§ TASK REQUIREMENTS
Keep only those lines of the records that include the string "each".

§ RECORDS SUPPLIED
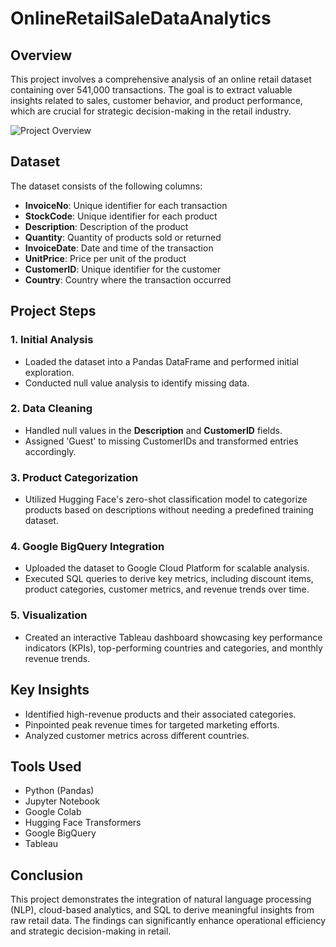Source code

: # OnlineRetailSaleDataAnalytics
## Overview
This project involves a comprehensive analysis of an online retail dataset containing over 541,000 transactions. The goal is to extract valuable insights related to sales, customer behavior, and product performance, which are crucial for strategic decision-making in the retail industry.

![Project Overview](https://miro.medium.com/v2/resize:fit:1400/format:webp/1*4gzoE-abDTiq16h2T4QJXQ.png)

## Dataset
The dataset consists of the following columns:
- **InvoiceNo**: Unique identifier for each transaction
- **StockCode**: Unique identifier for each product
- **Description**: Description of the product
- **Quantity**: Quantity of products sold or returned
- **InvoiceDate**: Date and time of the transaction
- **UnitPrice**: Price per unit of the product
- **CustomerID**: Unique identifier for the customer
- **Country**: Country where the transaction occurred

## Project Steps

### 1. Initial Analysis
- Loaded the dataset into a Pandas DataFrame and performed initial exploration.
- Conducted null value analysis to identify missing data.

### 2. Data Cleaning
- Handled null values in the **Description** and **CustomerID** fields.
- Assigned 'Guest' to missing CustomerIDs and transformed entries accordingly.

### 3. Product Categorization
- Utilized Hugging Face's zero-shot classification model to categorize products based on descriptions without needing a predefined training dataset.

### 4. Google BigQuery Integration
- Uploaded the dataset to Google Cloud Platform for scalable analysis.
- Executed SQL queries to derive key metrics, including discount items, product categories, customer metrics, and revenue trends over time.

### 5. Visualization
- Created an interactive Tableau dashboard showcasing key performance indicators (KPIs), top-performing countries and categories, and monthly revenue trends.

## Key Insights
- Identified high-revenue products and their associated categories.
- Pinpointed peak revenue times for targeted marketing efforts.
- Analyzed customer metrics across different countries.

## Tools Used
- Python (Pandas)
- Jupyter Notebook
- Google Colab
- Hugging Face Transformers
- Google BigQuery
- Tableau

## Conclusion
This project demonstrates the integration of natural language processing (NLP), cloud-based analytics, and SQL to derive meaningful insights from raw retail data. The findings can significantly enhance operational efficiency and strategic decision-making in retail.

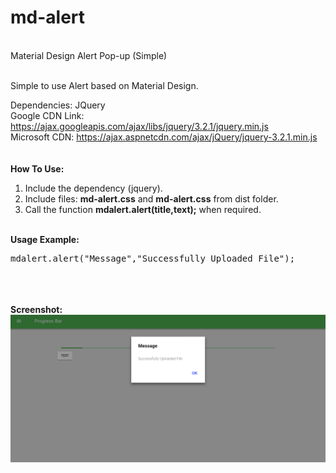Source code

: # md-alert
<br>Material Design Alert Pop-up (Simple)

<br>Simple to use Alert based on Material Design.

Dependencies: JQuery
<br>Google CDN Link: https://ajax.googleapis.com/ajax/libs/jquery/3.2.1/jquery.min.js
<br>Microsoft CDN: https://ajax.aspnetcdn.com/ajax/jQuery/jquery-3.2.1.min.js
<br>
<br>
<br><strong>How To Use:</strong>
<br>
<ol>
  <li>Include the dependency (jquery).</li>
  <li>Include files: <strong>md-alert.css</strong> and <strong>md-alert.css</strong> from dist folder.</li>
  <li>Call the function <strong>mdalert.alert(title,text);</strong> when required.</li>
</ol>
<br><strong>Usage Example:</strong>
<br>
<pre>
mdalert.alert("Message","Successfully Uploaded File");
</pre>
<br>
<br>
<br>
<strong>Screenshot:</strong>
<br>
<img src="https://raw.githubusercontent.com/dipsraj/md-alert/master/screenshot.png">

§ ANSWER SPACE
- **InvoiceNo**: Unique identifier for each transaction
- **StockCode**: Unique identifier for each product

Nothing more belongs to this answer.